While appellant was incarcerated in the Federal House of Detention in New York City awaiting trial he shared a cell with one Luis DeAlmeida who was held on an entirely unrelated charge. DeAlmeida told the Federal authorities that appellant had made several incriminating statements to him and offered to testify against appellant. Appellant now contends that DeAlmeida's testimony should have been excluded. He argues that the government's use of this testimony deprived him of his Sixth Amendment right to counsel since, although he had already been indicted and had retained counsel, the incriminating statements to which DeAlmeida testified were made in the absence of counsel. For the proposition that under these circumstances the evidence of incriminating statements was inadmissible, appellant cites United States v.

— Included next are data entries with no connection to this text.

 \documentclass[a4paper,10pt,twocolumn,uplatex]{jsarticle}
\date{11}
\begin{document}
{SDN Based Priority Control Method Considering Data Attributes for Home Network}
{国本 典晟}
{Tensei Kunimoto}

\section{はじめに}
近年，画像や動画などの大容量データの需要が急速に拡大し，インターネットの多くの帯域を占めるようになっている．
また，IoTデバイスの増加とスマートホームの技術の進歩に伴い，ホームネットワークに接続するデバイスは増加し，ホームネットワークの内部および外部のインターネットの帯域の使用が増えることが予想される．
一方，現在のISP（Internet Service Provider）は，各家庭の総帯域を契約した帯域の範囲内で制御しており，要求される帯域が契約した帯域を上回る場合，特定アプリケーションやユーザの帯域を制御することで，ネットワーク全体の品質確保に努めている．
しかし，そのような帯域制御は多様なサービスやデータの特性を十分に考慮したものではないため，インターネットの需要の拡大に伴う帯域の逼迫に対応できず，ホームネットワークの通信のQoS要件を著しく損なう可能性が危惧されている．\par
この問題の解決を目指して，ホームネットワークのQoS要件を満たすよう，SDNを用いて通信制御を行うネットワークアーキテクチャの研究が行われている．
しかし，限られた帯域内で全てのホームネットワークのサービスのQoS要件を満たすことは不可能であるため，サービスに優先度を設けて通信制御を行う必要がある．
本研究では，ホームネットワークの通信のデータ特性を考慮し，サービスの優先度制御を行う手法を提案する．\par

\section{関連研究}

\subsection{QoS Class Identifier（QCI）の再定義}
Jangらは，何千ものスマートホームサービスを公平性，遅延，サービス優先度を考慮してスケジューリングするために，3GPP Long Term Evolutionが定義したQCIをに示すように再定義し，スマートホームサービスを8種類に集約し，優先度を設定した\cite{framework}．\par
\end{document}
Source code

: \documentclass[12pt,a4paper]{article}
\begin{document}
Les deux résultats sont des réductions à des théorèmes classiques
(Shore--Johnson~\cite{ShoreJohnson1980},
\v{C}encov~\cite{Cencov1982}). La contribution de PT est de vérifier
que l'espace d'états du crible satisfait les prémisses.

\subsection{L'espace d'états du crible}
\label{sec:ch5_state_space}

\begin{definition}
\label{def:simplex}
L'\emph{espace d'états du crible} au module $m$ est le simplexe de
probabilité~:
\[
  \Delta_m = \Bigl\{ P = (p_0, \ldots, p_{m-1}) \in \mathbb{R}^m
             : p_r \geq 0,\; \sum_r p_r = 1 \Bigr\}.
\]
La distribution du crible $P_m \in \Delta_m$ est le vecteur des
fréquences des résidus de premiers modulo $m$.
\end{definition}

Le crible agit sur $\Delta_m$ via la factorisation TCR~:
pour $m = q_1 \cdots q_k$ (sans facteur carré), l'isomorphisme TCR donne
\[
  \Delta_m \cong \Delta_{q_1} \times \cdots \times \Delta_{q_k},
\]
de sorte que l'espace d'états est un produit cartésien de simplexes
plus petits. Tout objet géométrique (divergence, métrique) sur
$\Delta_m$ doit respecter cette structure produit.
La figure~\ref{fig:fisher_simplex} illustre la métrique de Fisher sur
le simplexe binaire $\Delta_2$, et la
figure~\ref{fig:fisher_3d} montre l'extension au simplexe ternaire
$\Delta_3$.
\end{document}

Massiah, 377 U.S. 201, 84 S. Ct. 1199, 12 L. Ed. 2d 246 (1964).
But in Massiah the Court said:
"We do not question that in this case, as in many cases, it was entirely proper to continue an investigation of the suspected criminal activities of the defendant and his alleged confederates, even though the defendant had already been indicted. All we hold is that the defendant's own incriminating statements, obtained by federal agents under the circumstances here disclosed, could not constitutionally be used by the prosecution as evidence against him at his trial." 377 U.S. at 207, 84 S. Ct. at 1203.
As we read Massiah the decision turns upon the fact that the situation in which Massiah made the admissions introduced against him constituted "interrogation by a government agent," 377 U.S. at p. 206, 84 S. Ct. at 1203, and was the equivalent of "interrogation by the police," 377 U.S. at p. 204, 84 S. Ct. at 1202.
In the present case the trial court examined the evidence as to the admissibility of DeAlmeida's testimony and expressly found that the government did not assign DeAlmeida to appellant's cell and that appellant's admissions to DeAlmeida were voluntarily made. We accept these findings. It is clear that DeAlmeida was not a government agent at the time that appellant made the incriminating statements to which DeAlmeida testified and that appellant was not subjected to interrogation.
We are certain that in deciding Massiah, the Supreme Court did not intend to hold that all those to whom indicted persons make admissions become ipso facto government agents and that nobody to whom defendants in criminal cases make incriminating statements can testify to those statements unless counsel was present when the statements were made.
The basic purpose of the holding in Massiah was to prevent the government's interrogating persons under indictment who had already retained counsel, in the absence of their counsel. The requirement of the presence of counsel whenever indicted persons talk indiscreetly to third parties could not have been in the Court's mind and would not contribute to the accomplishment of its purpose.
In view of the reasoning by which we have reached our decision, it is unnecessary for us to pass upon the issue of the retroactivity of the Massiah case.